The Tenterfield Oration was a speech given by Sir Henry Parkes, Premier of the Colony of New South Wales at the Tenterfield School of Arts in Tenterfield, in rural New South Wales, Australia, on 24 October 1889. In the Oration, Parkes called for the Federation of the six Australian colonies, which were at the time self-governing but under the distant central authority of the British Colonial Secretary. The speech is considered to be the start of the federation process in Australia, which led to the foundation of the Commonwealth of Australia 12 years later.

Background
The north of New South Wales suffered from the disunited administration, as it was distant from the colony's capital of Sydney but closer to commercial areas across the border,  in Queensland.
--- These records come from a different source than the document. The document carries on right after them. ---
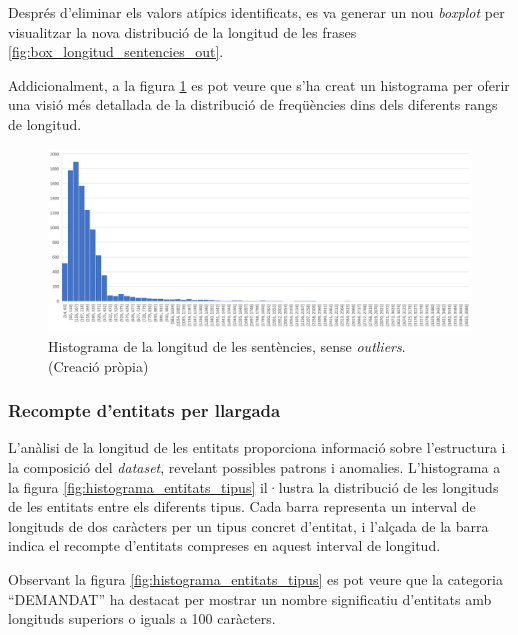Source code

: Després d'eliminar els valors atípics identificats, es va generar un nou \textit{boxplot} per visualitzar la nova distribució de la longitud de les frases \ref{fig:box_longitud_sentencies_out}. 

Addicionalment, a la figura \ref{fig:histograma_sentencies_out} es pot veure que s'ha creat un histograma per oferir una visió més detallada de la distribució de freqüències dins dels diferents rangs de longitud.

\begin{figure}[H]
  \centering
  \includegraphics[width=\textwidth]{hist_sent_out.png}
  \caption[Histograma de la longitud de les sentències]{Histograma de la longitud de les sentències, sense \textit{outliers}. \\ (Creació pròpia)}
  \label{fig:histograma_sentencies_out}
\end{figure}


\subsubsection{Recompte d'entitats per llargada}
L'anàlisi de la longitud de les entitats proporciona informació sobre l'estructura i la composició del \textit{dataset}, revelant possibles patrons i anomalies. L'histograma a la figura \ref{fig:histograma_entitats_tipus} il·lustra la distribució de les longituds de les entitats entre els diferents tipus. Cada barra representa un interval de longituds de dos caràcters per un tipus concret d'entitat, i l'alçada de la barra indica el recompte d'entitats compreses en aquest interval de longitud.

Observant la figura \ref{fig:histograma_entitats_tipus} es pot veure que la categoria ``DEMANDAT'' ha destacat per mostrar un nombre significatiu d'entitats amb longituds superiors o iguals a 100 caràcters.

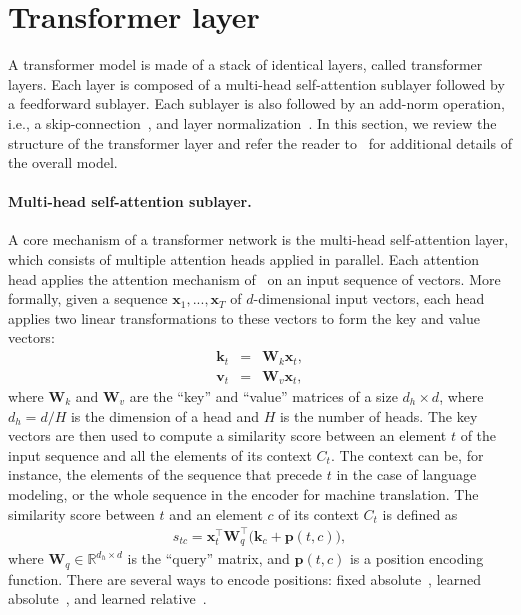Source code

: \documentclass{article}
\begin{document}
\section{Transformer layer}
A transformer model is made of a stack of identical layers, called transformer layers.
Each layer is composed of a multi-head self-attention sublayer followed by a feedforward sublayer.
Each sublayer is also followed by an add-norm operation, i.e., a skip-connection~\cite{he2016deep}, and layer normalization~\cite{ba2016layer}.
In this section, we review the structure of the transformer layer and refer the reader to~\citet{vaswani2017attention} for additional details of the overall model.

\paragraph{Multi-head self-attention sublayer.}
A core mechanism of a transformer network is the multi-head self-attention layer, which consists of multiple attention heads applied in parallel.
Each attention head applies the attention mechanism of~\citet{bahdanau2014neural} on an input sequence of vectors.
More formally, given a sequence $\mathbf{x}_1, ..., \mathbf{x}_T$ of $d$-dimensional input vectors, each head applies two linear transformations to these vectors to form the key and value vectors:
\begin{eqnarray}\label{eq:keyvals}
\mathbf{k}_t &=& \mathbf{W}_k \mathbf{x}_t, \\
\mathbf{v}_t &=& \mathbf{W}_v \mathbf{x}_t,
\end{eqnarray}
where $\mathbf{W}_k$ and $\mathbf{W}_v$ are the ``key'' and ``value'' matrices of a size $d_h\times d$, where $d_h=d / H$ is the dimension of a head and $H$ is the number of heads.
The key vectors are then used to compute a similarity score between an element $t$ of the input sequence and all the elements of its context $C_t$.
The context can be, for instance, the elements of the sequence that precede $t$ in the case of language modeling, or the whole sequence in the encoder for machine translation.
The similarity score between $t$ and an element $c$ of its context $C_t$ is defined as
\begin{eqnarray}\label{eq:sim}
  s_{tc}= \mathbf{x}_t^\top \mathbf{W}_q^\top \big(\mathbf{k}_c + \mathbf{p}(t, c)\big),
\end{eqnarray}
where $\mathbf{W}_q \in \mathbb{R}^{d_h \times d}$ is the ``query'' matrix, and $\mathbf{p}(t, c)$ is a position encoding function.
There are several ways to encode positions: fixed absolute~\citep{vaswani2017attention}, learned absolute~\citep{al2018character}, and learned relative~\citep{sukhbaatar2015end,shaw2018self}.
\end{document}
Border importation tariffs were imposed by Queensland, and people in neighbouring districts were strongly in favour of free trade.
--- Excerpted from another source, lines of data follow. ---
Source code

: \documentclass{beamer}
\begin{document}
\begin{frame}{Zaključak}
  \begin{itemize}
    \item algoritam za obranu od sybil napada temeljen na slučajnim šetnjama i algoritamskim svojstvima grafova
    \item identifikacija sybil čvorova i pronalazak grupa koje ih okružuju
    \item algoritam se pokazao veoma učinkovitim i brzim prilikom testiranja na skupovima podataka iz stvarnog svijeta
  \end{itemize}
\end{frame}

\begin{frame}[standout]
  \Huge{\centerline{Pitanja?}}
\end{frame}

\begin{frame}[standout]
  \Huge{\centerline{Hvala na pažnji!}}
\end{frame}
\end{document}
The primary reason given by Premier Parkes for federation in the Tenterfield Oration was the united defence of the Australian continent. In a 1999 address, Bob Carr (premier of NSW 1995–2005) compared the Tenterfield Oration's significance for Australia with that of Abraham Lincoln's Gettysburg Address in America.

At Tenterfield, Parkes urged the seven colonies (the seventh being the Colony of New Zealand) to 'unite and create a great national government for all Australia'. He explicitly stated the inspiration that the United States should hold for Australians in terms of its gaining any independence from the British. This sentiment struck a chord with colonials. Due to the widespread publication of this speech in Australian newspapers, and due also to Parkes' subsequent roles in petitioning the Queen and in drafting the constitution, he is regarded as the "father of federation". The site of the Tenterfield Oration was commemorated by the Commonwealth Governor General in 1946.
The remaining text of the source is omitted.